[Data excerpts]
────────────────

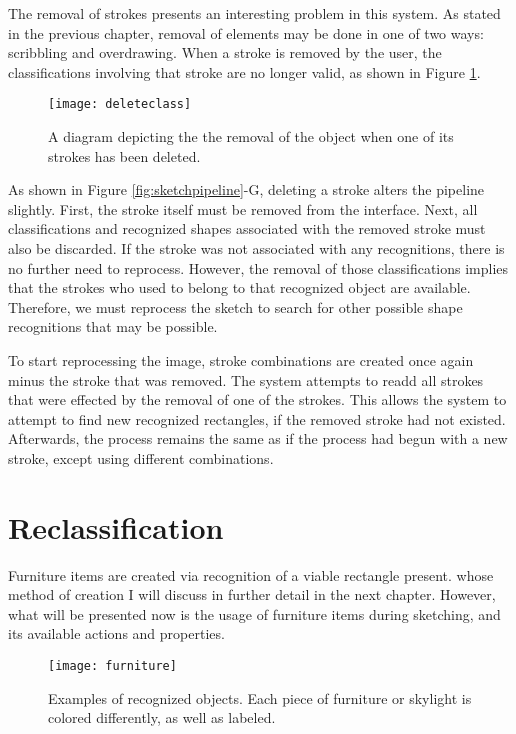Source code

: The removal of strokes presents an interesting problem in this system. As stated in the previous chapter, removal of elements may be done in one of two ways: scribbling and overdrawing. When a stroke is removed by the user, the classifications involving that stroke are no longer valid, as shown in Figure \ref{fig:deleteclass}.

\begin{figure}[ht]
\centering
\texttt{[image: deleteclass]}
\caption[Removal of objects when a stroke is removed]{A diagram depicting the the removal of the object when one of its strokes has been deleted.}
\label{fig:deleteclass}
\end{figure}

As shown in Figure \ref{fig:sketchpipeline}-G, deleting a stroke alters the pipeline slightly. First, the stroke itself must be removed from the interface. Next, all classifications and recognized shapes associated with the removed stroke must also be discarded. If the stroke was not associated with any recognitions, there is no further need to reprocess. However, the removal of those classifications implies that the strokes who used to belong to that recognized object are available. Therefore, we must reprocess the sketch to search for other possible shape recognitions that may be possible.

To start reprocessing the image, stroke combinations are created once again minus the stroke that was removed. The system attempts to readd all strokes that were effected by the removal of one of the strokes. This allows the system to attempt to find new recognized rectangles, if the removed stroke had not existed. Afterwards, the process remains the same as if the process had begun with a new stroke, except using different combinations.

\section{Reclassification}
Furniture items are created via recognition of a viable rectangle present. whose method of creation I will discuss in further detail in the next chapter. However, what will be presented now is the usage of furniture items during sketching, and its available actions and properties.

\begin{figure}[ht]
\centering
\texttt{[image: furniture]}
\caption[Examples of recognized objects]{Examples of recognized objects. Each piece of furniture or skylight is colored differently, as well as labeled.}
\label{fig:furniture}
\end{figure}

────────────────

• Task to carry out: Leaving out the pictures, repeat all the entries exactly as they stand.

• Exercise solution:
Source code

: The removal of strokes presents an interesting problem in this system. As stated in the previous chapter, removal of elements may be done in one of two ways: scribbling and overdrawing. When a stroke is removed by the user, the classifications involving that stroke are no longer valid, as shown in Figure \ref{fig:deleteclass}.

\begin{figure}[ht]
\centering
\texttt{[image: deleteclass]}
\caption[Removal of objects when a stroke is removed]{A diagram depicting the the removal of the object when one of its strokes has been deleted.}
\label{fig:deleteclass}
\end{figure}

As shown in Figure \ref{fig:sketchpipeline}-G, deleting a stroke alters the pipeline slightly. First, the stroke itself must be removed from the interface. Next, all classifications and recognized shapes associated with the removed stroke must also be discarded. If the stroke was not associated with any recognitions, there is no further need to reprocess. However, the removal of those classifications implies that the strokes who used to belong to that recognized object are available. Therefore, we must reprocess the sketch to search for other possible shape recognitions that may be possible.

To start reprocessing the image, stroke combinations are created once again minus the stroke that was removed. The system attempts to readd all strokes that were effected by the removal of one of the strokes. This allows the system to attempt to find new recognized rectangles, if the removed stroke had not existed. Afterwards, the process remains the same as if the process had begun with a new stroke, except using different combinations.

\section{Reclassification}
Furniture items are created via recognition of a viable rectangle present. whose method of creation I will discuss in further detail in the next chapter. However, what will be presented now is the usage of furniture items during sketching, and its available actions and properties.

\begin{figure}[ht]
\centering
\texttt{[image: furniture]}
\caption[Examples of recognized objects]{Examples of recognized objects. Each piece of furniture or skylight is colored differently, as well as labeled.}
\label{fig:furniture}
\end{figure}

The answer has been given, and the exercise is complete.